Dario durante il Main Event dell'IPT a Campione d'Italia

È cominciata così. Io non ci pensavo proprio. È stato un mio amico che mi ha convinto a partire. Due volte. Era il giorno di Natale, lo ricordo bene, squilla il telefono, dice “andiamo a Venezia dopodomani, dai, ci saranno tavoli cash belli”. Facile convincere le persone quando hanno appena ingerito il fabbisogno calorico annuale di un uomo adulto, molto facile. Dico di sì, ma poi non se ne fa nulla, non ricordo neanche perché, forse il buy-in basso del torneo ci ha fatto dubitare ci sarebbero state partite interessanti.

Passa qualche giorno. Lo stesso amico di prima mi manda un messaggio in una serata in cui avevo la testa talmente altrove che avrei accettato qualsiasi cosa, dice “andiamo a Campione, dai, c’è l’IPT, ci sarà una 10/20 bellissima”. Rispondo “ok”, senza pensarci molto.

Sostanzialmente è stato solo al mio arrivo al Casinò Municipale di Campione d’Italia, la sera prima del day1A dell’IPT, che mi sono reso conto di essermi imbarcato – mio malgrado – in una di quelle sconclusionate imprese che i giocatori abituali chiamano “trasferte”. È diverso dai viaggi che ho fatto in altre occasioni, visitare località interessanti con la scusa di qualche tavolo cash game da qualche parte. Questa è proprio una “trasferta”, c’è il torneo, il Casinò, la gente, l’albergo e nient’altro. Insomma, sono un giocatore live esattamente uguale ai tanti accorsi in questa strana località tra le brume del lago di Lugano, ad eccezione del fatto che non ho alcuna intenzione di giocare il torneo, naturalmente.

Prima serata. Arrivo carico di buone speranze ed eleganti placche da gioco ai tavoli cash game e mi metto in lista. Prima notizia: i tavoli aprono alle 21 e chiudono alle 3, tutti i giorni. Seconda notizia: ci sono 19 persone in lista d’attesa per la 5/10 e 5 per la 10/20, ma nessuno ha intenzione di aprire un tavolo. Terza notizia: sono allegramente in fondo alle suddette liste d’attesa.

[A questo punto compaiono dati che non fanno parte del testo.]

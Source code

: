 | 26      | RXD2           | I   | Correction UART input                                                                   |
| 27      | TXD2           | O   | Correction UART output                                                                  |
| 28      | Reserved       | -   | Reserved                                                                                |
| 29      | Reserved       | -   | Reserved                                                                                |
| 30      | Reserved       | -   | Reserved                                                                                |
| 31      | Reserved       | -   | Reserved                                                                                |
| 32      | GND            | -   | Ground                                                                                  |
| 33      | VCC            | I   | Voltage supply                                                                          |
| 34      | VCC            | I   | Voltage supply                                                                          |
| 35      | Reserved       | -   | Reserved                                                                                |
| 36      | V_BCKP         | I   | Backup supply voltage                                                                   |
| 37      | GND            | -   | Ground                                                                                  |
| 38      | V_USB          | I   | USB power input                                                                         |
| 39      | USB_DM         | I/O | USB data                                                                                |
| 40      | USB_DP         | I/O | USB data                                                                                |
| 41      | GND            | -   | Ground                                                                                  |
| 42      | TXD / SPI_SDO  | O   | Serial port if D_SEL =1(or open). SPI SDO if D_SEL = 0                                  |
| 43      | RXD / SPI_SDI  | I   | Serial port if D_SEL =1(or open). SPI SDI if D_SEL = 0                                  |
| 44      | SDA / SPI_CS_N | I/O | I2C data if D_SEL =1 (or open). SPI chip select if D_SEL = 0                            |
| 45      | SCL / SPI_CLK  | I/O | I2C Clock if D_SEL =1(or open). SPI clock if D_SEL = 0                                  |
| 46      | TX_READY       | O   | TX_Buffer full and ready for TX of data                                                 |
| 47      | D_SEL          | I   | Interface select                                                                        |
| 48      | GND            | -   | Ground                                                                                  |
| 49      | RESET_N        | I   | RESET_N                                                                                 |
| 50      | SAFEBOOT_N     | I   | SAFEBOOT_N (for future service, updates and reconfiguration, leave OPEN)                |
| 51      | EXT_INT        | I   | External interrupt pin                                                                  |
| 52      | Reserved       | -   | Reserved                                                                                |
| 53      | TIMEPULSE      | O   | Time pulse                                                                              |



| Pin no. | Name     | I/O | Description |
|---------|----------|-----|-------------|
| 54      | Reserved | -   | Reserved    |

Comincio a nutrire grosse perplessità sulla possibilità di combattere il sistema per i cinque giorni successivi e il mio umore non è alle stelle. La cosa peggiora quando finalmente riesco a sedermi a un 5/10, in cui cinque scandinavi giocano a Need For Speed sull’iPad restituendo al dealer le carte all’inizio di ogni mano quasi stupiti che quello continui a dargliele, un paio di arzilli ottuagenari coccolano i loro 40 big blind senza alcuna intenzione di giocarne anche una minima parte senza almeno una scala in mano e io, tra il nervoso e l’assonnato, trovo il modo di buttare un paio di stack in situazioni tra il marginale e lo sfortunato. Bene. Appare evidente che sarò costretto a giocare il torneo.

Questo è, più o meno, il quadro delle motivazioni che mi hanno spinto ad iscrivermi a un MTT live, una di quelle scelte che sai dall’inizio essere sbagliate e sconsiderate. Ma d’altronde, nessuna bella storia nasce da una decisione presa per buon senso. Comunque sia, ho già uno stack davanti, non c’è tempo di stare a riflettere, ho già dato un’occhiata a un tavolo tutto sommato neanche troppo semplice e ho già flattato A4s da bottone sull’apertura da middle position di un ragazzo timido con la patch di Pokerstars (ovvero uno che si è qualificato con un satellite). Il flop è una cosa tipo 642 rainbow, lui betta, io callo. Il turn è un 4 (yeah), lui checka, io betto, lui calla. Il river è un J, lui checka, io betto, lui ci pensa e calla con 99. Vinco il piatto. Perché racconto questa mano? Perché il ragazzo timido che gioca questa linea bislacca è a quattro giorni dalla vittoria dell’IPT in HU contro Invernomuto. Alle volte la vita!

La cronaca è poco interessante, chiudo il day1 sopra average, dedico il day1B al cash game e mi presento tutto sommato allegro al day2. In primo luogo sono forte dell’8.1% di quota venduto a IwasKMutu (perché lui una cosa normale giustamente non può farla), che dovrebbe assicurarmi una run molto al di sopra della media. In secondo luogo, per una volta, ho voglia di giocare il torneo, cosa che davvero non avevo messo in preventivo quando, pochi giorni prima, mi ero imbarcato sull’aereo per Milano.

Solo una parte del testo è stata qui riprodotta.